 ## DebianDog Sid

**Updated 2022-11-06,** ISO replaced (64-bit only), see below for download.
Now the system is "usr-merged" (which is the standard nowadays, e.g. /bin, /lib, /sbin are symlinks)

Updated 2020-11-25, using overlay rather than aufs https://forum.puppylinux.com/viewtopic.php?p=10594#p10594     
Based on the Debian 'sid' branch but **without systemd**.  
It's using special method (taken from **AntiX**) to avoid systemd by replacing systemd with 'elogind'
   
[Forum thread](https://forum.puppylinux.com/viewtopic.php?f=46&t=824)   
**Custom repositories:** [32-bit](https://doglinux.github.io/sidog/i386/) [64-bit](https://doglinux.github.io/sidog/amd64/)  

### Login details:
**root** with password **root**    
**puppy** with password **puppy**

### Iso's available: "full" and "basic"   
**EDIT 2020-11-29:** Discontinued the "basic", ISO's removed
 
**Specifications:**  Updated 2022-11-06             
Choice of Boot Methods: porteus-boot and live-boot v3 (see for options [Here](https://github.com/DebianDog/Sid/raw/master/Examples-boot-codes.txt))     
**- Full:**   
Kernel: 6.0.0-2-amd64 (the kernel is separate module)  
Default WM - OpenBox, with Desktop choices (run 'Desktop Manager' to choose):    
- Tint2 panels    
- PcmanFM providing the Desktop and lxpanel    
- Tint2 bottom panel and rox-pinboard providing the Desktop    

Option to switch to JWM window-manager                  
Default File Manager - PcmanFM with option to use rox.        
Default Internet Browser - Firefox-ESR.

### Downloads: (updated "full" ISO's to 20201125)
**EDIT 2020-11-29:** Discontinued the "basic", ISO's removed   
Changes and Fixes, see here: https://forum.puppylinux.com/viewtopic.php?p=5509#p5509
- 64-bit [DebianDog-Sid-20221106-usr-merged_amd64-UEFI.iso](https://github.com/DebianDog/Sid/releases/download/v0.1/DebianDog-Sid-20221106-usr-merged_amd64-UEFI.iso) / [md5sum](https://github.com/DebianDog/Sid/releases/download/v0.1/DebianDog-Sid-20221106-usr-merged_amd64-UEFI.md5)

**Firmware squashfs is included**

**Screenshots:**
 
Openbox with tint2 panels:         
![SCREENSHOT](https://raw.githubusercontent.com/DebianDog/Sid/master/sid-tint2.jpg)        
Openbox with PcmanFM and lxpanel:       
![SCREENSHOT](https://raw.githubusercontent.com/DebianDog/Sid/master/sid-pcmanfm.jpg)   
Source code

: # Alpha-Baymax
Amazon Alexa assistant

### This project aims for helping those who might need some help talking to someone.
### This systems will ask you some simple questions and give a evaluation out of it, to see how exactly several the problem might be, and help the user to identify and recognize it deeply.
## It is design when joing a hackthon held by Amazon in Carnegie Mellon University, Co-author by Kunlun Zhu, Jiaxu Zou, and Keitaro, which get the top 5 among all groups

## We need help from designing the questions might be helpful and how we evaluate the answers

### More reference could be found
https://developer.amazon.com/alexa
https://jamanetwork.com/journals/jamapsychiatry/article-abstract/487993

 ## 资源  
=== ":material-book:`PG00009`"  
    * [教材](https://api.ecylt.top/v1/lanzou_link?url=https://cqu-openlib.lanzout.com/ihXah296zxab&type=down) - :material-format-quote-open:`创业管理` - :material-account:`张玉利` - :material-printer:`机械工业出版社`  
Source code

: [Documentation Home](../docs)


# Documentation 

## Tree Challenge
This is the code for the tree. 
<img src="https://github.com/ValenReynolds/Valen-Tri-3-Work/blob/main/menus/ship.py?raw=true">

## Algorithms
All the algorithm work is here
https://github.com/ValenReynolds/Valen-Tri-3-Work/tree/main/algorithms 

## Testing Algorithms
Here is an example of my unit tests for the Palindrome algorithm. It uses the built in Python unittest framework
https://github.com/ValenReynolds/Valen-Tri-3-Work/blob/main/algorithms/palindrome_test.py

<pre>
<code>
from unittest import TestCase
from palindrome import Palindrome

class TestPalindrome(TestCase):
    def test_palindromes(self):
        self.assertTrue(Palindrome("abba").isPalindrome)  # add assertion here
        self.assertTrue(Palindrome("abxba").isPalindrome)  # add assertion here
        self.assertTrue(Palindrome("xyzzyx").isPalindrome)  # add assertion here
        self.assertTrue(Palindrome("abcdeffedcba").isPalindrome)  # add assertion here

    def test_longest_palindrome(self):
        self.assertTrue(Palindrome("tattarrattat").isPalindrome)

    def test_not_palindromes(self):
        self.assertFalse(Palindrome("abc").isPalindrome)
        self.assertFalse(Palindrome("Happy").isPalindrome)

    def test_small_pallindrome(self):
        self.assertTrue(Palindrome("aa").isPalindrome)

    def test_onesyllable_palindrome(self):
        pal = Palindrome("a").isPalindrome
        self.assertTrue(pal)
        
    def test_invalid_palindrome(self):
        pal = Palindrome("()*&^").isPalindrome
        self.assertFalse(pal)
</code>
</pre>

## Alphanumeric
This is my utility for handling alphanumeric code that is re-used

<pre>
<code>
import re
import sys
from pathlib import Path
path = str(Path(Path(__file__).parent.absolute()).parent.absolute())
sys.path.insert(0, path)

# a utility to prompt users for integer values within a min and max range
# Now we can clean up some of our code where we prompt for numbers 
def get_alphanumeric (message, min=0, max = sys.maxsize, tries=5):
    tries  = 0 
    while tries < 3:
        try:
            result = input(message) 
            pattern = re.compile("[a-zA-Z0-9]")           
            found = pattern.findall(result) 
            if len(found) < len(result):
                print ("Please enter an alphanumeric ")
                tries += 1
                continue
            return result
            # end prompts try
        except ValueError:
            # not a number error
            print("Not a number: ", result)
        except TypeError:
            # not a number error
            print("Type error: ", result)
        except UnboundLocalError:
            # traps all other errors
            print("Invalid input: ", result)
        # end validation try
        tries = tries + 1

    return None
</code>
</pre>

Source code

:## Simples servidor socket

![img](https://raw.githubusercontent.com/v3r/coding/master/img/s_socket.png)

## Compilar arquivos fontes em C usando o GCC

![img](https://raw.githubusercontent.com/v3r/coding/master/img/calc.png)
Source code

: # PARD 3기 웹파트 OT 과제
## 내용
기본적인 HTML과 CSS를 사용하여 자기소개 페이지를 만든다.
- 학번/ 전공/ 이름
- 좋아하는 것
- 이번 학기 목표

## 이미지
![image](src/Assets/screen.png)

◇ ◇ ◇

Would you please output every record again, exactly?

 ## DebianDog Sid

**Updated 2022-11-06,** ISO replaced (64-bit only), see below for download.
Now the system is "usr-merged" (which is the standard nowadays, e.g. /bin, /lib, /sbin are symlinks)

Updated 2020-11-25, using overlay rather than aufs https://forum.puppylinux.com/viewtopic.php?p=10594#p10594     
Based on the Debian 'sid' branch but **without systemd**.  
It's using special method (taken from **AntiX**) to avoid systemd by replacing systemd with 'elogind'
   
[Forum thread](https://forum.puppylinux.com/viewtopic.php?f=46&t=824)   
**Custom repositories:** [32-bit](https://doglinux.github.io/sidog/i386/) [64-bit](https://doglinux.github.io/sidog/amd64/)  

### Login details:
**root** with password **root**    
**puppy** with password **puppy**

### Iso's available: "full" and "basic"   
**EDIT 2020-11-29:** Discontinued the "basic", ISO's removed
 
**Specifications:**  Updated 2022-11-06             
Choice of Boot Methods: porteus-boot and live-boot v3 (see for options [Here](https://github.com/DebianDog/Sid/raw/master/Examples-boot-codes.txt))     
**- Full:**   
Kernel: 6.0.0-2-amd64 (the kernel is separate module)  
Default WM - OpenBox, with Desktop choices (run 'Desktop Manager' to choose):    
- Tint2 panels    
- PcmanFM providing the Desktop and lxpanel    
- Tint2 bottom panel and rox-pinboard providing the Desktop    

Option to switch to JWM window-manager                  
Default File Manager - PcmanFM with option to use rox.        
Default Internet Browser - Firefox-ESR.

### Downloads: (updated "full" ISO's to 20201125)
**EDIT 2020-11-29:** Discontinued the "basic", ISO's removed   
Changes and Fixes, see here: https://forum.puppylinux.com/viewtopic.php?p=5509#p5509
- 64-bit [DebianDog-Sid-20221106-usr-merged_amd64-UEFI.iso](https://github.com/DebianDog/Sid/releases/download/v0.1/DebianDog-Sid-20221106-usr-merged_amd64-UEFI.iso) / [md5sum](https://github.com/DebianDog/Sid/releases/download/v0.1/DebianDog-Sid-20221106-usr-merged_amd64-UEFI.md5)

**Firmware squashfs is included**

**Screenshots:**
 
Openbox with tint2 panels:         
![SCREENSHOT](https://raw.githubusercontent.com/DebianDog/Sid/master/sid-tint2.jpg)        
Openbox with PcmanFM and lxpanel:       
![SCREENSHOT](https://raw.githubusercontent.com/DebianDog/Sid/master/sid-pcmanfm.jpg)   
Source code

: # Alpha-Baymax
Amazon Alexa assistant

### This project aims for helping those who might need some help talking to someone.
### This systems will ask you some simple questions and give a evaluation out of it, to see how exactly several the problem might be, and help the user to identify and recognize it deeply.
## It is design when joing a hackthon held by Amazon in Carnegie Mellon University, Co-author by Kunlun Zhu, Jiaxu Zou, and Keitaro, which get the top 5 among all groups

## We need help from designing the questions might be helpful and how we evaluate the answers

### More reference could be found
https://developer.amazon.com/alexa
https://jamanetwork.com/journals/jamapsychiatry/article-abstract/487993

 ## 资源  
=== ":material-book:`PG00009`"  
    * [教材](https://api.ecylt.top/v1/lanzou_link?url=https://cqu-openlib.lanzout.com/ihXah296zxab&type=down) - :material-format-quote-open:`创业管理` - :material-account:`张玉利` - :material-printer:`机械工业出版社`  
Source code

: [Documentation Home](../docs)


# Documentation 

## Tree Challenge
This is the code for the tree. 
<img src="https://github.com/ValenReynolds/Valen-Tri-3-Work/blob/main/menus/ship.py?raw=true">

## Algorithms
All the algorithm work is here
https://github.com/ValenReynolds/Valen-Tri-3-Work/tree/main/algorithms 

## Testing Algorithms
Here is an example of my unit tests for the Palindrome algorithm. It uses the built in Python unittest framework
https://github.com/ValenReynolds/Valen-Tri-3-Work/blob/main/algorithms/palindrome_test.py

<pre>
<code>
from unittest import TestCase
from palindrome import Palindrome

class TestPalindrome(TestCase):
    def test_palindromes(self):
        self.assertTrue(Palindrome("abba").isPalindrome)  # add assertion here
        self.assertTrue(Palindrome("abxba").isPalindrome)  # add assertion here
        self.assertTrue(Palindrome("xyzzyx").isPalindrome)  # add assertion here
        self.assertTrue(Palindrome("abcdeffedcba").isPalindrome)  # add assertion here

    def test_longest_palindrome(self):
        self.assertTrue(Palindrome("tattarrattat").isPalindrome)

    def test_not_palindromes(self):
        self.assertFalse(Palindrome("abc").isPalindrome)
        self.assertFalse(Palindrome("Happy").isPalindrome)

    def test_small_pallindrome(self):
        self.assertTrue(Palindrome("aa").isPalindrome)

    def test_onesyllable_palindrome(self):
        pal = Palindrome("a").isPalindrome
        self.assertTrue(pal)
        
    def test_invalid_palindrome(self):
        pal = Palindrome("()*&^").isPalindrome
        self.assertFalse(pal)
</code>
</pre>

## Alphanumeric
This is my utility for handling alphanumeric code that is re-used

<pre>
<code>
import re
import sys
from pathlib import Path
path = str(Path(Path(__file__).parent.absolute()).parent.absolute())
sys.path.insert(0, path)

# a utility to prompt users for integer values within a min and max range
# Now we can clean up some of our code where we prompt for numbers 
def get_alphanumeric (message, min=0, max = sys.maxsize, tries=5):
    tries  = 0 
    while tries < 3:
        try:
            result = input(message) 
            pattern = re.compile("[a-zA-Z0-9]")           
            found = pattern.findall(result) 
            if len(found) < len(result):
                print ("Please enter an alphanumeric ")
                tries += 1
                continue
            return result
            # end prompts try
        except ValueError:
            # not a number error
            print("Not a number: ", result)
        except TypeError:
            # not a number error
            print("Type error: ", result)
        except UnboundLocalError:
            # traps all other errors
            print("Invalid input: ", result)
        # end validation try
        tries = tries + 1

    return None
</code>
</pre>

Source code

:## Simples servidor socket

![img](https://raw.githubusercontent.com/v3r/coding/master/img/s_socket.png)

## Compilar arquivos fontes em C usando o GCC

![img](https://raw.githubusercontent.com/v3r/coding/master/img/calc.png)
Source code

: # PARD 3기 웹파트 OT 과제
## 내용
기본적인 HTML과 CSS를 사용하여 자기소개 페이지를 만든다.
- 학번/ 전공/ 이름
- 좋아하는 것
- 이번 학기 목표

## 이미지
![image](src/Assets/screen.png)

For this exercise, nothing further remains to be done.